By ucyow3c, on 2 February 2016

pencil-iconWritten by Sonia Abrams (UCL Communications and Marketing)

Professional Services Awards 2016More than 800 staff were in attendance at the second UCL Professional Services Conference, which took place on Tuesday 2 February at Logan Hall. The event was an opportunity to celebrate the achievements of the professional services community at UCL in a relaxed environment that also provided time to network, receive up-to-date information and socialise at the post conference reception.

The afternoon consisted of a series of presentations followed by an awards ceremony for staff and teams nominated for Professional Services Awards by their colleagues across the university, as well as a Q&A with UCL President & Provost, Professor Michael Arthur.

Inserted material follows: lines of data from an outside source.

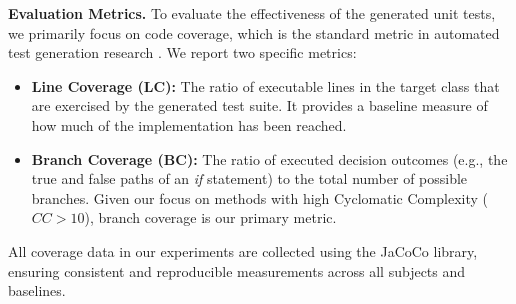 \textbf{Evaluation Metrics.}
To evaluate the effectiveness of the generated unit tests, we primarily focus on code coverage, which is the standard metric in automated test generation research \cite{randoop, evosuite}. We report two specific metrics:
\begin{itemize}
\item \textbf{Line Coverage (LC):} The ratio of executable lines in the target class that are exercised by the generated test suite. It provides a baseline measure of how much of the implementation has been reached.
\item \textbf{Branch Coverage (BC):} The ratio of executed decision outcomes (e.g., the true and false paths of an \textit{if} statement) to the total number of possible branches. Given our focus on methods with high Cyclomatic Complexity ($CC > 10$), branch coverage is our primary metric.
\end{itemize}
All coverage data in our experiments are collected using the JaCoCo library, ensuring consistent and reproducible measurements across all subjects and baselines.


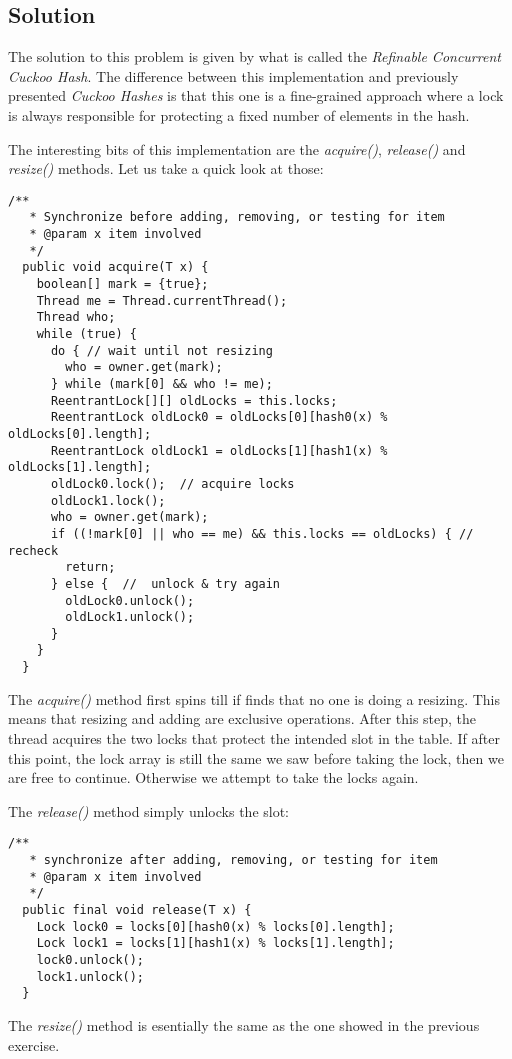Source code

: \subsection{Solution}
\par
The solution to this problem is given by what is called the \textit{Refinable
Concurrent Cuckoo Hash}. The difference between this implementation and
previously presented \textit{Cuckoo Hashes} is that this one is a fine-grained
approach where a lock is always responsible for protecting a fixed number of
elements in the hash.
\par
The interesting bits of this implementation are the \textit{acquire()},
\textit{release()} and \textit{resize()} methods. Let us take a quick look at those:
\par
\hfill
\begin{lstlisting}[style=numbers]
  /**
   * Synchronize before adding, removing, or testing for item
   * @param x item involved
   */
  public void acquire(T x) {
    boolean[] mark = {true};
    Thread me = Thread.currentThread();
    Thread who;
    while (true) {
      do { // wait until not resizing
        who = owner.get(mark);
      } while (mark[0] && who != me);
      ReentrantLock[][] oldLocks = this.locks;
      ReentrantLock oldLock0 = oldLocks[0][hash0(x) % oldLocks[0].length];
      ReentrantLock oldLock1 = oldLocks[1][hash1(x) % oldLocks[1].length];
      oldLock0.lock();  // acquire locks
      oldLock1.lock();
      who = owner.get(mark);
      if ((!mark[0] || who == me) && this.locks == oldLocks) { // recheck
        return;
      } else {  //  unlock & try again
        oldLock0.unlock();
        oldLock1.unlock();
      }
    }
  }
\end{lstlisting}
\hfill
\par
The \textit{acquire()} method first spins till if finds that no one is doing a
resizing. This means that resizing and adding are exclusive operations. After
this step, the thread acquires the two locks that protect the intended slot in
the table. If after this point, the lock array is still the same we saw before
taking the lock, then we are free to continue. Otherwise we attempt to take the
locks again.
\par
The \textit{release()} method simply unlocks the slot: 
\par
\hfill
\begin{lstlisting}[style=numbers]
  /**
   * synchronize after adding, removing, or testing for item
   * @param x item involved
   */
  public final void release(T x) {
    Lock lock0 = locks[0][hash0(x) % locks[0].length];
    Lock lock1 = locks[1][hash1(x) % locks[1].length];
    lock0.unlock();
    lock1.unlock();
  }
\end{lstlisting}
\hfill
\par
The \textit{resize()} method is esentially the same as the one showed in the
previous exercise.
\par
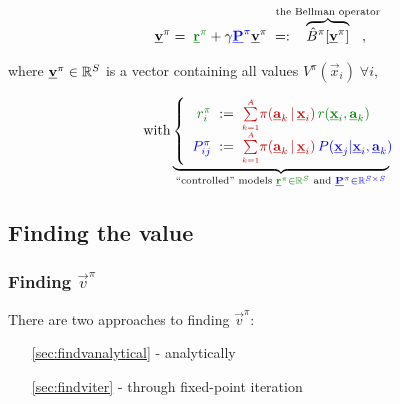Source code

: \begin{frame}
	
	\begin{equation}
		\vec v^\pi
		= \; {\color{reward}\vec r^\pi} 
			+ \gamma {\color{trans}\vec P^\pi} \vec v^\pi \; =: \kern-3ex\overbrace{\hat B^\pi[\vec v^\pi]}^{\text{the Bellman operator}}\kern-3ex,
	\end{equation}
	
	where $\underline{\mathbf{v}}^\pi \in \mathbb{R}^S$ is a vector containing all values $V^\pi(\vec x_{i})\;\forall i$,
	
	\begin{align}
		\quad \text{with}  \underbrace{ \left\{ \begin{array}{rcl} 
				{\color{reward}r^\pi_i} &\kern-1ex:=\kern-1ex& 
					{\color{policy} \smallsum{k=1}{A} 
					\pi(\vec a_k \,|\, \vec x_i)} \, 
					{\color{reward} r(\vec x_i, \vec a_k)} \\
				{\color{trans}P^\pi_{ij}} &\kern-1ex:=\kern-1ex& 
					{\color{policy}\smallsum{k=1}{A} 
					\pi(\vec a_k \,|\, \vec x_i)} \, 
					{\color{trans}P(\vec x_j | \vec x_i, \vec a_k)} \\
			\end{array} 
			\right.\kern-2ex}_{
				\text{``controlled'' models }
				{\color{reward}\vec r^\pi \in \R^S}
				\text{ and }{\color{trans}\vec P^\pi \in \R^{S \times S}}
			}
	\end{align}
	
\end{frame}

\subsection{Finding the value}

\begin{frame}\frametitle{Finding $\vec v^\pi$}

There are two approaches to finding $\vec v^\pi$:

\begin{enumerate}
\item[\ref{sec:findvanalytical} -] analytically
\item[\ref{sec:findviter} -] through fixed-point iteration
\end{enumerate}

\end{frame}

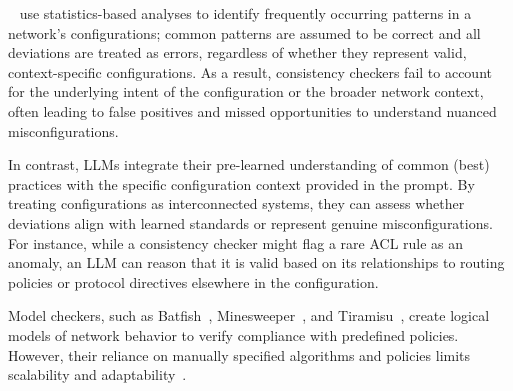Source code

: ~\cite{kakarla2024diffy,kakarla2020finding, le2006minerals, feamster2005detecting, tang2021campion, le2008detecting, le2006characterization, batfish}
use statistics-based analyses to identify frequently occurring patterns in a network's  configurations;
common patterns are assumed to be correct and all deviations are treated as errors, regardless of whether they represent valid, context-specific configurations. As a result, consistency checkers fail to account for the underlying intent of the configuration or the broader network context, often leading to false positives and missed opportunities to understand nuanced misconfigurations.

In contrast, LLMs integrate their pre-learned understanding of common (best) practices with the specific configuration context provided in the prompt. By treating configurations as interconnected systems, they can assess whether deviations align with learned standards or represent genuine misconfigurations. For instance, while a consistency checker might flag a rare ACL rule as an anomaly, an LLM can reason that it is valid based on its relationships to routing policies or protocol directives elsewhere in the configuration.


Model checkers, such as Batfish~\cite{fogel2015general, batfish}, Minesweeper~\cite{beckett2017general}, and Tiramisu~\cite{abhashkumar2020tiramisu}, create logical models of network behavior to verify compliance with predefined policies. However, their reliance on manually specified algorithms and policies limits scalability  and adaptability~\cite{ye2020hoyan, birkner2021metha}.


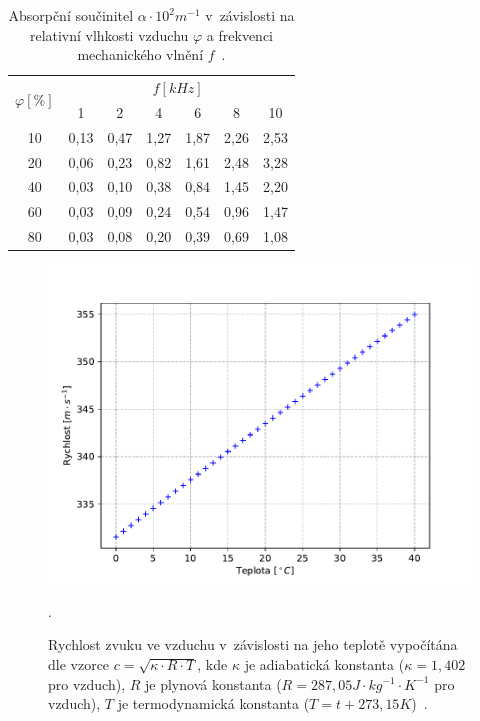             \begin{table}[h]\centering
                \begin{tabular}{@{}ccccccc@{}}
                    \toprule
                    \multirow{2}{*}{$\varphi\unit{[\%]}$}& \multicolumn{6}{c}{$f\unit{[kHz]}$}\\
                    \cmidrule{2-7}
                        &   1       &   2       &   4       &   6       &   8       &   10      \\
                    \midrule
                    10  &   0,13    &   0,47    &   1,27    &   1,87    &   2,26    &   2,53    \\
                    20  &   0,06    &   0,23    &   0,82    &   1,61    &   2,48    &   3,28    \\
                    40  &   0,03    &   0,10    &   0,38    &   0,84    &   1,45    &   2,20    \\
                    60  &   0,03    &   0,09    &   0,24    &   0,54    &   0,96    &   1,47    \\
                    80  &   0,03    &   0,08    &   0,20    &   0,39    &   0,69    &   1,08    \\

                    \bottomrule
                \end{tabular}
                \caption{Absorpční součinitel $\alpha \cdot 10^2\unit{m^{-1}}$ v~závislosti na relativní vlhkosti vzduchu $\varphi$ a frekvenci mechanického vlnění $f$~\cite{tables}.}
                \label{table:gas}
            \end{table}

            \begin{figure}[H]
                \centering
                \includegraphics[width=\linewidth]{obrazky-figures/sound_speed.pdf}
                \caption{Rychlost zvuku ve vzduchu v~závislosti na jeho teplotě vypočítána dle vzorce $c = \sqrt{\kappa\cdot R\cdot T}$, kde $\kappa$ je adiabatická konstanta ($\kappa = 1,402$ pro vzduch), $R$ je plynová konstanta ($R=287,05\unit{J\cdot kg^{-1}\cdot K^{-1}}$ pro vzduch), $T$ je termodynamická konstanta ($T= t + 273,15\unit{K}$)~\cite{dado}.}.
                \label{img:us_speed}
            \end{figure}


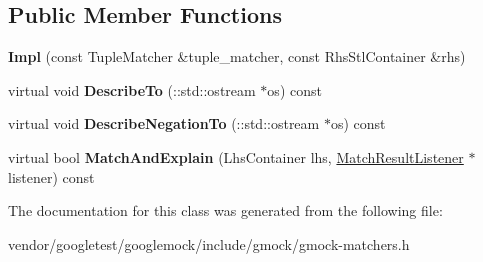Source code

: \subsection*{Public Member Functions}
\begin{DoxyCompactItemize}
\item 
\mbox{\label{classtesting_1_1internal_1_1_pointwise_matcher_1_1_impl_aaf6841b254ef78395919dfc5705dd152}} 
{\bfseries Impl} (const Tuple\+Matcher \&tuple\+\_\+matcher, const Rhs\+Stl\+Container \&rhs)
\item 
\mbox{\label{classtesting_1_1internal_1_1_pointwise_matcher_1_1_impl_a0c699f62bbd02595471b793baa9cc75e}} 
virtual void {\bfseries Describe\+To} (\+::std\+::ostream $\ast$os) const
\item 
\mbox{\label{classtesting_1_1internal_1_1_pointwise_matcher_1_1_impl_a26d3a829149e4c497aaced42aad7b247}} 
virtual void {\bfseries Describe\+Negation\+To} (\+::std\+::ostream $\ast$os) const
\item 
\mbox{\label{classtesting_1_1internal_1_1_pointwise_matcher_1_1_impl_a4253946989f3743c4dd983909f2d062b}} 
virtual bool {\bfseries Match\+And\+Explain} (Lhs\+Container lhs, \mbox{\hyperlink{classtesting_1_1_match_result_listener}{Match\+Result\+Listener}} $\ast$listener) const
\end{DoxyCompactItemize}


The documentation for this class was generated from the following file\+:\begin{DoxyCompactItemize}
\item 
vendor/googletest/googlemock/include/gmock/gmock-\/matchers.\+h\end{DoxyCompactItemize}
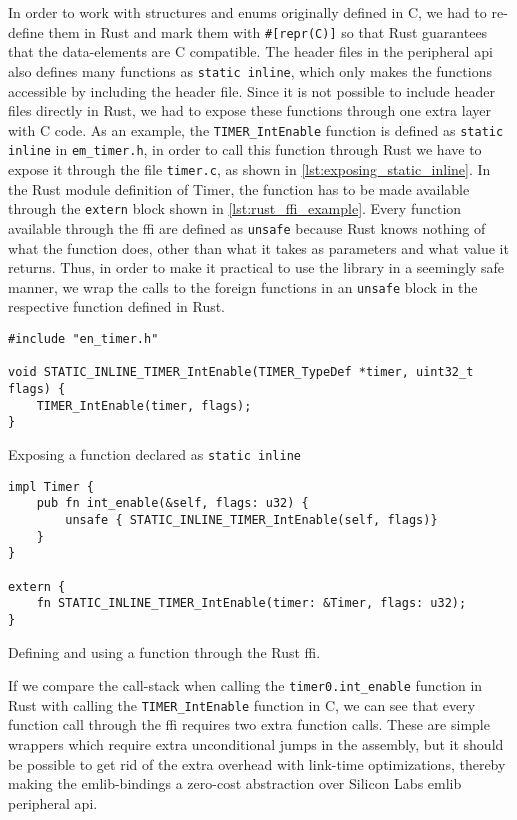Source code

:In order to work with structures and enums originally defined in C, we had to re-define them in Rust
and mark them with \texttt{\#[repr(C)]} so that Rust guarantees that the data-elements are C
compatible. The header files in the peripheral \gls{api} also defines many functions as
\texttt{static inline}, which only makes the functions accessible by including the header file.
Since it is not possible to include header files directly in Rust, we had to expose these functions
through one extra layer with C code. As an example, the \texttt{TIMER\_IntEnable} function is defined
as \texttt{static inline} in \texttt{em\_timer.h}, in order to call this function through Rust we
have to expose it through the file \texttt{timer.c}, as shown in
\autoref{lst:exposing_static_inline}. In the Rust module definition of Timer, the function has to
be made available through the \texttt{extern} block shown in \autoref{lst:rust_ffi_example}. Every
function available through the \gls{ffi} are defined as \texttt{unsafe} because Rust knows nothing
of what the function does, other than what it takes as parameters and what value it returns. Thus,
in order to make it practical to use the library in a seemingly safe manner, we wrap the calls to
the foreign functions in an \texttt{unsafe} block in the respective function defined in Rust.

\begin{listing}[tb]
\begin{verbatim}
#include "en_timer.h"

void STATIC_INLINE_TIMER_IntEnable(TIMER_TypeDef *timer, uint32_t flags) {
    TIMER_IntEnable(timer, flags);
}
\end{verbatim}
\caption{Exposing a function declared as \texttt{static inline}}
\label{lst:exposing_static_inline}
\end{listing}


\begin{listing}[tb]
\begin{verbatim}
impl Timer {
    pub fn int_enable(&self, flags: u32) {
        unsafe { STATIC_INLINE_TIMER_IntEnable(self, flags)}
    }
}

extern {
    fn STATIC_INLINE_TIMER_IntEnable(timer: &Timer, flags: u32);
}
\end{verbatim}
\caption{Defining and using a function through the Rust \gls{ffi}.}
\label{lst:rust_ffi_example}
\end{listing}

If we compare the call-stack when calling the \texttt{timer0.int\_enable} function in Rust with
calling the \texttt{TIMER\_IntEnable} function in C, we can see that every function call through the
\gls{ffi} requires two extra function calls. These are simple wrappers which require extra
unconditional jumps in the assembly, but it should be possible to get rid of the extra overhead
with link-time optimizations, thereby making the emlib-bindings a zero-cost abstraction over
Silicon Labs emlib peripheral \gls{api}.

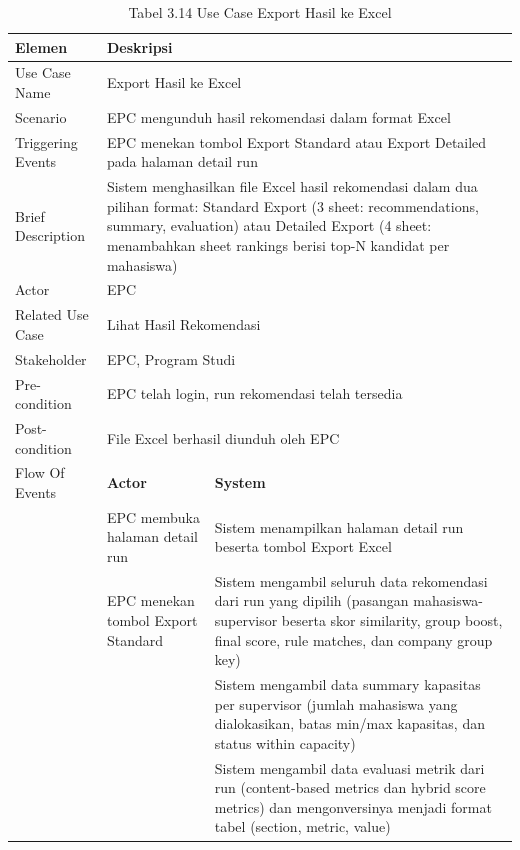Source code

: \begin{longtable}{|p{3.5cm}|p{4.5cm}|p{5cm}|}
\caption{Tabel 3.14 Use Case Export Hasil ke Excel} \label{table:tab3.14} \\
\hline
\textbf{Elemen} & \multicolumn{2}{p{\ucdeskcol}|}{\textbf{Deskripsi}} \\
\hline
\endfirsthead
\endhead
\hline
\endfoot
Use Case Name & \multicolumn{2}{p{\ucdeskcol}|}{Export Hasil ke Excel} \\
\hline
Scenario & \multicolumn{2}{p{\ucdeskcol}|}{EPC mengunduh hasil rekomendasi dalam format Excel} \\
\hline
Triggering Events & \multicolumn{2}{p{\ucdeskcol}|}{EPC menekan tombol Export Standard atau Export Detailed pada halaman detail run} \\
\hline
Brief Description & \multicolumn{2}{p{\ucdeskcol}|}{Sistem menghasilkan file Excel hasil rekomendasi dalam dua pilihan format: Standard Export (3 sheet: recommendations, summary, evaluation) atau Detailed Export (4 sheet: menambahkan sheet rankings berisi top-N kandidat per mahasiswa)} \\
\hline
Actor & \multicolumn{2}{p{\ucdeskcol}|}{EPC} \\
\hline
Related Use Case & \multicolumn{2}{p{\ucdeskcol}|}{Lihat Hasil Rekomendasi} \\
\hline
Stakeholder & \multicolumn{2}{p{\ucdeskcol}|}{EPC, Program Studi} \\
\hline
Pre-condition & \multicolumn{2}{p{\ucdeskcol}|}{EPC telah login, run rekomendasi telah tersedia} \\
\hline
Post-condition & \multicolumn{2}{p{\ucdeskcol}|}{File Excel berhasil diunduh oleh EPC} \\
\hline
Flow Of Events & \textbf{Actor} & \textbf{System} \\
\hline
 & EPC membuka halaman detail run & Sistem menampilkan halaman detail run beserta tombol Export Excel \\
\hline
 & EPC menekan tombol Export Standard & Sistem mengambil seluruh data rekomendasi dari run yang dipilih (pasangan mahasiswa-supervisor beserta skor similarity, group boost, final score, rule matches, dan company group key) \\
\hline
 & & Sistem mengambil data summary kapasitas per supervisor (jumlah mahasiswa yang dialokasikan, batas min/max kapasitas, dan status within capacity) \\
\hline
 & & Sistem mengambil data evaluasi metrik dari run (content-based metrics dan hybrid score metrics) dan mengonversinya menjadi format tabel (section, metric, value) \\

\end{longtable}
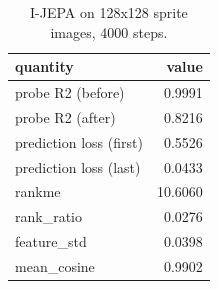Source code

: \begin{table}[t]
\centering
\begin{tabular}{lr}
\toprule
quantity & value \\
\midrule
probe R2 (before) & 0.9991 \\
probe R2 (after) & 0.8216 \\
prediction loss (first) & 0.5526 \\
prediction loss (last) & 0.0433 \\
rankme & 10.6060 \\
rank\_ratio & 0.0276 \\
feature\_std & 0.0398 \\
mean\_cosine & 0.9902 \\
\bottomrule
\end{tabular}
\caption{I-JEPA on 128x128 sprite images, 4000 steps.}
\label{tab:ijepa}
\end{table}
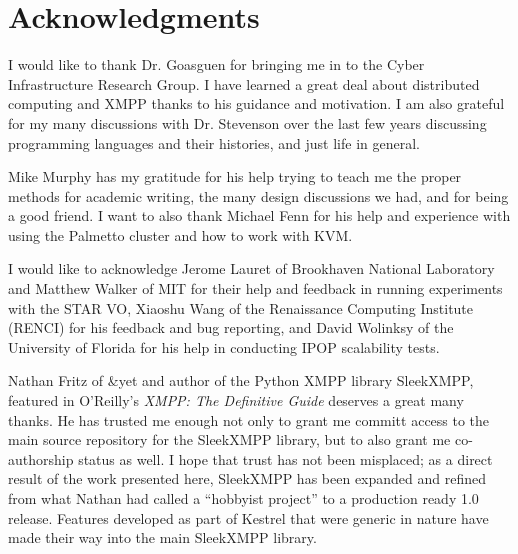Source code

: \chapter*{Acknowledgments}

I would like to thank Dr. Goasguen for bringing me in to the Cyber Infrastructure
Research Group. I have learned a great deal about distributed computing and XMPP
thanks to his guidance and motivation. I am also grateful for my many discussions
with Dr. Stevenson over the last few years discussing programming languages and
their histories, and just life in general.

Mike Murphy has my gratitude for his help trying to teach me the proper methods
for academic writing, the many design discussions we had, and for being a good
friend. I want to also thank Michael Fenn for his help and experience with using
the Palmetto cluster and how to work with KVM.

I would like to acknowledge Jerome Lauret of Brookhaven National Laboratory and
Matthew Walker of MIT for their help and feedback in running experiments with
the STAR VO, Xiaoshu Wang of the Renaissance Computing Institute (RENCI) for his
feedback and bug reporting, and David Wolinksy of the University of Florida for
his help in conducting IPOP scalability tests.

Nathan Fritz of \&yet and author of the Python XMPP library SleekXMPP, featured
in O'Reilly's \textit{XMPP: The Definitive Guide} deserves a great many thanks.
He has trusted me enough not only to grant me committ access to the main source
repository for the SleekXMPP library, but to also grant me co-authorship status as
well. I hope that trust has not been misplaced; as a direct result of the work
presented here, SleekXMPP has been expanded and refined from what Nathan had
called a ``hobbyist project'' to a production ready 1.0 release. Features developed
as part of Kestrel that were generic in nature have made their way into the main
SleekXMPP library.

Rex Knight, Vice-Provost (Operations) opened the conference with a short introduction reminding staff of the key highlights for UCL over the past couple of years. This included the merger with the Institute of Education, as well as the outstanding REF result “which has taken us right to the top of the UK league tables on many measures, ahead of Oxford and Cambridge”. Knight thanked professional services staff for their contributions to these results by acknowledging “the support that is given to research activity through the institution”. He also eluded to the forthcoming philanthropic campaign being the most ambitious to date for UCL, and even in Europe.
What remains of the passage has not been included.